• Problem statement: Transcribe exactly, and only, the lines from the one containing "Por algum motivo, está" through the end of the material.

• Information provided:

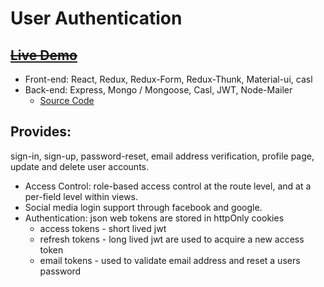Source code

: # User Authentication

## ~~[Live Demo](https://auth-app.digital-logic.net/)~~

* Front-end: React, Redux, Redux-Form, Redux-Thunk, Material-ui, casl
* Back-end: Express, Mongo / Mongoose, Casl, JWT, Node-Mailer
    * [Source Code](https://github.com/Digital-Logic/express-hmr)

## Provides:

sign-in, sign-up, password-reset, email address verification, profile page, update and delete  user accounts.

* Access Control: role-based access control at the route level, and at a per-field level within views.
* Social media login support through facebook and google.
* Authentication: json web tokens are stored in httpOnly cookies
    * access tokens - short lived jwt
    * refresh tokens - long lived jwt are used to acquire a new access token
    * email tokens - used to validate email address and reset a users password
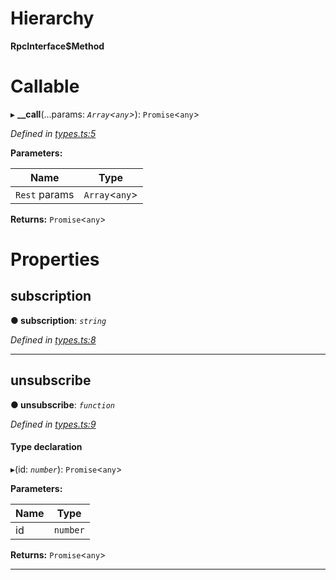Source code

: 

# Hierarchy

**RpcInterface$Method**

# Callable
▸ **__call**(...params: *`Array`<`any`>*): `Promise`<`any`>

*Defined in [types.ts:5](https://github.com/polkadot-js/api/blob/c1672e8/packages/rpc-core/src/types.ts#L5)*

**Parameters:**

| Name | Type |
| ------ | ------ |
| `Rest` params | `Array`<`any`> |

**Returns:** `Promise`<`any`>

# Properties

<a id="subscription"></a>

##  subscription

**● subscription**: *`string`*

*Defined in [types.ts:8](https://github.com/polkadot-js/api/blob/c1672e8/packages/rpc-core/src/types.ts#L8)*

___
<a id="unsubscribe"></a>

##  unsubscribe

**● unsubscribe**: *`function`*

*Defined in [types.ts:9](https://github.com/polkadot-js/api/blob/c1672e8/packages/rpc-core/src/types.ts#L9)*

#### Type declaration
▸(id: *`number`*): `Promise`<`any`>

**Parameters:**

| Name | Type |
| ------ | ------ |
| id | `number` |

**Returns:** `Promise`<`any`>

___

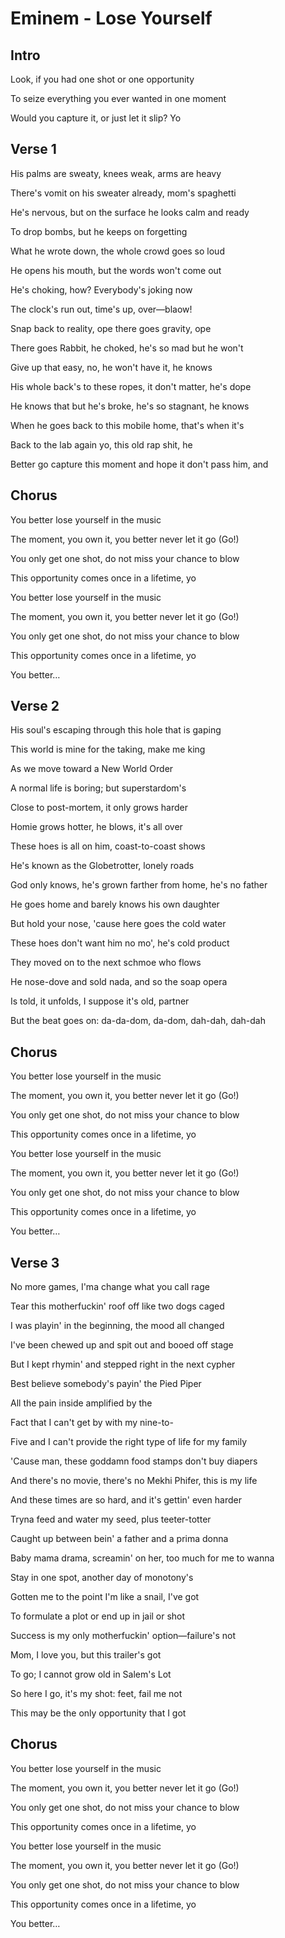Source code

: # Eminem - Lose Yourself

## Intro
Look, if you had one shot or one opportunity

To seize everything you ever wanted in one moment

Would you capture it, or just let it slip? Yo

## Verse 1
His palms are sweaty, knees weak, arms are heavy

There's vomit on his sweater already, mom's spaghetti

He's nervous, but on the surface he looks calm and ready

To drop bombs, but he keeps on forgetting

What he wrote down, the whole crowd goes so loud

He opens his mouth, but the words won't come out

He's choking, how? Everybody's joking now

The clock's run out, time's up, over—blaow!

Snap back to reality, ope there goes gravity, ope

There goes Rabbit, he choked, he's so mad but he won't

Give up that easy, no, he won't have it, he knows

His whole back's to these ropes, it don't matter, he's dope

He knows that but he's broke, he's so stagnant, he knows

When he goes back to this mobile home, that's when it's

Back to the lab again yo, this old rap shit, he

Better go capture this moment and hope it don't pass him, and

## Chorus
You better lose yourself in the music

The moment, you own it, you better never let it go (Go!)

You only get one shot, do not miss your chance to blow

This opportunity comes once in a lifetime, yo

You better lose yourself in the music

The moment, you own it, you better never let it go (Go!)

You only get one shot, do not miss your chance to blow

This opportunity comes once in a lifetime, yo

You better…

## Verse 2

His soul's escaping through this hole that is gaping

This world is mine for the taking, make me king

As we move toward a New World Order

A normal life is boring; but superstardom's

Close to post-mortem, it only grows harder

Homie grows hotter, he blows, it's all over

These hoes is all on him, coast-to-coast shows

He's known as the Globetrotter, lonely roads

God only knows, he's grown farther from home, he's no father

He goes home and barely knows his own daughter

But hold your nose, 'cause here goes the cold water

These hoes don't want him no mo', he's cold product

They moved on to the next schmoe who flows

He nose-dove and sold nada, and so the soap opera

Is told, it unfolds, I suppose it's old, partner

But the beat goes on: da-da-dom, da-dom, dah-dah, dah-dah

## Chorus
You better lose yourself in the music

The moment, you own it, you better never let it go (Go!)

You only get one shot, do not miss your chance to blow

This opportunity comes once in a lifetime, yo

You better lose yourself in the music

The moment, you own it, you better never let it go (Go!)

You only get one shot, do not miss your chance to blow

This opportunity comes once in a lifetime, yo

You better…

## Verse 3
No more games, I'ma change what you call rage

Tear this motherfuckin' roof off like two dogs caged

I was playin' in the beginning, the mood all changed

I've been chewed up and spit out and booed off stage

But I kept rhymin' and stepped right in the next cypher

Best believe somebody's payin' the Pied Piper

All the pain inside amplified by the

Fact that I can't get by with my nine-to-

Five and I can't provide the right type of life for my family

'Cause man, these goddamn food stamps don't buy diapers

And there's no movie, there's no Mekhi Phifer, this is my life

And these times are so hard, and it's gettin' even harder

Tryna feed and water my seed, plus teeter-totter

Caught up between bein' a father and a prima donna

Baby mama drama, screamin' on her, too much for me to wanna

Stay in one spot, another day of monotony's

Gotten me to the point I'm like a snail, I've got

To formulate a plot or end up in jail or shot

Success is my only motherfuckin' option—failure's not

Mom, I love you, but this trailer's got

To go; I cannot grow old in Salem's Lot

So here I go, it's my shot: feet, fail me not

This may be the only opportunity that I got

## Chorus
You better lose yourself in the music

The moment, you own it, you better never let it go (Go!)

You only get one shot, do not miss your chance to blow

This opportunity comes once in a lifetime, yo

You better lose yourself in the music

The moment, you own it, you better never let it go (Go!)

You only get one shot, do not miss your chance to blow

This opportunity comes once in a lifetime, yo

You better…
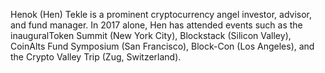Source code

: Henok (Hen) Tekle is a prominent cryptocurrency angel investor, advisor, and fund manager. 
In 2017 alone, Hen has attended events such as the inauguralToken Summit (New York City), Blockstack (Silicon Valley), CoinAlts Fund Symposium (San Francisco), Block-Con (Los Angeles), 
and the Crypto Valley Trip (Zug, Switzerland). 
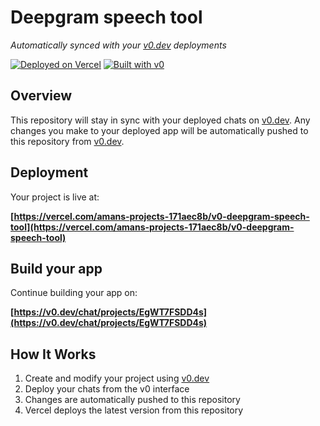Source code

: # Deepgram speech tool

*Automatically synced with your [v0.dev](https://v0.dev) deployments*

[![Deployed on Vercel](https://img.shields.io/badge/Deployed%20on-Vercel-black?style=for-the-badge&logo=vercel)](https://vercel.com/amans-projects-171aec8b/v0-deepgram-speech-tool)
[![Built with v0](https://img.shields.io/badge/Built%20with-v0.dev-black?style=for-the-badge)](https://v0.dev/chat/projects/EgWT7FSDD4s)

## Overview

This repository will stay in sync with your deployed chats on [v0.dev](https://v0.dev).
Any changes you make to your deployed app will be automatically pushed to this repository from [v0.dev](https://v0.dev).

## Deployment

Your project is live at:

**[https://vercel.com/amans-projects-171aec8b/v0-deepgram-speech-tool](https://vercel.com/amans-projects-171aec8b/v0-deepgram-speech-tool)**

## Build your app

Continue building your app on:

**[https://v0.dev/chat/projects/EgWT7FSDD4s](https://v0.dev/chat/projects/EgWT7FSDD4s)**

## How It Works

1. Create and modify your project using [v0.dev](https://v0.dev)
2. Deploy your chats from the v0 interface
3. Changes are automatically pushed to this repository
4. Vercel deploys the latest version from this repository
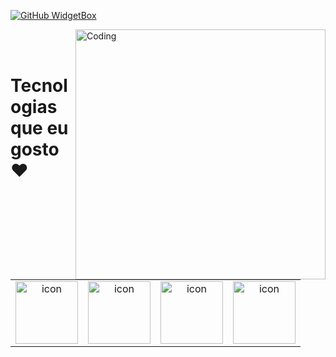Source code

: [![GitHub WidgetBox](https://github-widgetbox.vercel.app/api/profile?username=SempreGm&data=followers,repositories,stars,commits&theme=viridescent)](https://github.com/SempreGM)
<!-- <h3 align ="center"> <strong> Let`s Code.Build & FUN </strong> </h3>  -->
 <img align="right" alt="Coding" width="400" src="https://user-images.githubusercontent.com/74038190/229223263-cf2e4b07-2615-4f87-9c38-e37600f8381a.gif">
<br><br>
<h1>Tecnologias que eu gosto ❤️</h1>
<table width="100% height="100%" align="center">
   <tr>
     <td align="center">
      <div style="display: flex; align-items: flex-start;"><img src="https://techstack-generator.vercel.app/js-icon.svg" alt="icon" width="100" height="100" /></div>
    <td align="center">
      <div style="display: flex; align-items: flex-start;"><img src="https://techstack-generator.vercel.app/ts-icon.svg" alt="icon" width="100" height="100" /></div>
    <td align="center">
      <div style="display: flex; align-items: flex-start;"><img src="https://techstack-generator.vercel.app/react-icon.svg" alt="icon" width="100" height="100" /></div>
    <td align="center">
        <div style="display: flex; align-items: flex-start;"><img src="https://techstack-generator.vercel.app/nginx-icon.svg" alt="icon" width="100" height="100" /></div>
   </tr>
   <br/>

 </table>
      
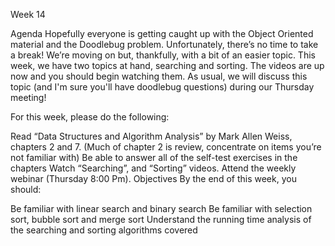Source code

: Week 14
 
Agenda
Hopefully everyone is getting caught up with the Object Oriented material and the Doodlebug problem.  Unfortunately, there’s no time to take a break!  We’re moving on but, thankfully, with a bit of an easier topic.  This week, we have two topics at hand, searching and sorting.  The videos are up now and you should begin watching them.  As usual, we will discuss this topic (and I'm sure you'll have doodlebug questions) during our Thursday meeting!

For this week, please do the following:

Read “Data Structures and Algorithm Analysis” by Mark Allen Weiss, chapters 2 and 7. (Much of chapter 2 is review, concentrate on items you’re not familiar with)
Be able to answer all of the self-test exercises in the chapters
Watch “Searching”, and “Sorting” videos. 
Attend the weekly webinar (Thursday 8:00 Pm). 
Objectives
By the end of this week, you should:

Be familiar with linear search and binary search
Be familiar with selection sort, bubble sort and merge sort
Understand the running time analysis of the searching and sorting algorithms covered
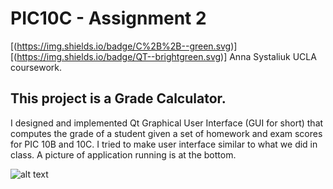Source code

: # PIC10C - Assignment 2
[(https://img.shields.io/badge/C%2B%2B--green.svg)]
[(https://img.shields.io/badge/QT--brightgreen.svg)]
Anna Systaliuk
UCLA coursework.

## This project is a Grade Calculator.

I designed and implemented Qt Graphical User Interface (GUI for short) that computes the grade of a student given a set of homework and exam scores for PIC 10B and 10C. I tried to make user interface similar to what we did in class. A picture of application running is at the bottom.

![alt text](https://image.ibb.co/gttHNk/Screen_Shot_2017_06_13_at_9_29_38_AM.png)
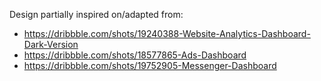 Design partially inspired on/adapted from:

- https://dribbble.com/shots/19240388-Website-Analytics-Dashboard-Dark-Version
- https://dribbble.com/shots/18577865-Ads-Dashboard
- https://dribbble.com/shots/19752905-Messenger-Dashboard
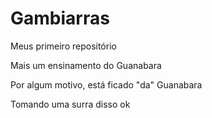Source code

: # Gambiarras
Meus primeiro repositório 

Mais um ensinamento do Guanabara

Por algum motivo, está ficado "da" Guanabara

Tomando uma surra disso ok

• Written response:
Por algum motivo, está ficado "da" Guanabara

Tomando uma surra disso ok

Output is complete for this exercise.